» **Aim of the exercise**: From the data below, retype exactly the lines starting with the one that contains "The page will" and ending with the one that contains "Menü Üzerinden Sayfa Kontrolü", both included.

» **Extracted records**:

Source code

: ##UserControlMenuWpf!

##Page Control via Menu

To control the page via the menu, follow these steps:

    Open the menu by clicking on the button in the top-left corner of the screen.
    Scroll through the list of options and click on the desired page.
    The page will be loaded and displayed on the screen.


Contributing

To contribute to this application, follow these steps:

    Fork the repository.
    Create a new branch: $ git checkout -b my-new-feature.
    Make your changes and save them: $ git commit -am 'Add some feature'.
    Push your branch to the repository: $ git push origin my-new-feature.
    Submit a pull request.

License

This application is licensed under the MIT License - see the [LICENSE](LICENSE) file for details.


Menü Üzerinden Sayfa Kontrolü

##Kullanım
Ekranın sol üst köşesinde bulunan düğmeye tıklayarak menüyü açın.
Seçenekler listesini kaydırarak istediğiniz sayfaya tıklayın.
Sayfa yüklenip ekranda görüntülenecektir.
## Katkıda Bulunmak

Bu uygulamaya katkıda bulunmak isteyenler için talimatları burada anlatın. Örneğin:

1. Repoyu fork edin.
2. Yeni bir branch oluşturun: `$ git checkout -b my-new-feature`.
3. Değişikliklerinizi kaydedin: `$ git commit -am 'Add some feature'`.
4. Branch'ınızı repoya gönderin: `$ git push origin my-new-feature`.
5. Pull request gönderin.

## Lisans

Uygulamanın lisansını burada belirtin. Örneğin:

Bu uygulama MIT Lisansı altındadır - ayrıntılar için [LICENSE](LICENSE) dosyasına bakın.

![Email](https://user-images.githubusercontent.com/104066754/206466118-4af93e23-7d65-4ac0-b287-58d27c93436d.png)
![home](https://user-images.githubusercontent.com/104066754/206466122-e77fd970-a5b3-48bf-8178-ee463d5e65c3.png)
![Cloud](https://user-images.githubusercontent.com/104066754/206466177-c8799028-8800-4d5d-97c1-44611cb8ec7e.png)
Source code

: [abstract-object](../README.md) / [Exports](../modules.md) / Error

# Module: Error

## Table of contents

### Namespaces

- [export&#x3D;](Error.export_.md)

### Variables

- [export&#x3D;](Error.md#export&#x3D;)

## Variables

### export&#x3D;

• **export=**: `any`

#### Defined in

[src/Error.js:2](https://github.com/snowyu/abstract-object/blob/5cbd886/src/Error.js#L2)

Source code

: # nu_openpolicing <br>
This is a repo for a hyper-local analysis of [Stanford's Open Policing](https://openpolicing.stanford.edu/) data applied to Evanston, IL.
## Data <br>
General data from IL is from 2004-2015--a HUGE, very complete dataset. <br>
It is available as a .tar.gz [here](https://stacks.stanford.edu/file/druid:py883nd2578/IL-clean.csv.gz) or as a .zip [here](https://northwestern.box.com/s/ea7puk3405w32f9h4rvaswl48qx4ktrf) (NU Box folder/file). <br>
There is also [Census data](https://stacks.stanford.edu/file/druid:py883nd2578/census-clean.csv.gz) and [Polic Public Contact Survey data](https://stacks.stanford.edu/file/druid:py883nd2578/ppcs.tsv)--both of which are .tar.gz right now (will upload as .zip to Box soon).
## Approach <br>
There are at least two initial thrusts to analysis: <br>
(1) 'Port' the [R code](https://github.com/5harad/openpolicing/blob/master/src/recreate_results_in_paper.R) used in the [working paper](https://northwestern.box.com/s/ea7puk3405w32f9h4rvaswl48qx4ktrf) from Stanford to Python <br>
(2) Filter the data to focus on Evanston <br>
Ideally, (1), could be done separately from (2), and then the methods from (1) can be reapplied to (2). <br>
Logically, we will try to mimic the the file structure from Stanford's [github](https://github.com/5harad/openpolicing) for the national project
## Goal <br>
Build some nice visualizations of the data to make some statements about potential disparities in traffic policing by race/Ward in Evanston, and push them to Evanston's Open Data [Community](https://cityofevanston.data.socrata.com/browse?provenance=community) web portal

» **Answer to this exercise**:
    The page will be loaded and displayed on the screen.


Contributing

To contribute to this application, follow these steps:

    Fork the repository.
    Create a new branch: $ git checkout -b my-new-feature.
    Make your changes and save them: $ git commit -am 'Add some feature'.
    Push your branch to the repository: $ git push origin my-new-feature.
    Submit a pull request.

License

This application is licensed under the MIT License - see the [LICENSE](LICENSE) file for details.


Menü Üzerinden Sayfa Kontrolü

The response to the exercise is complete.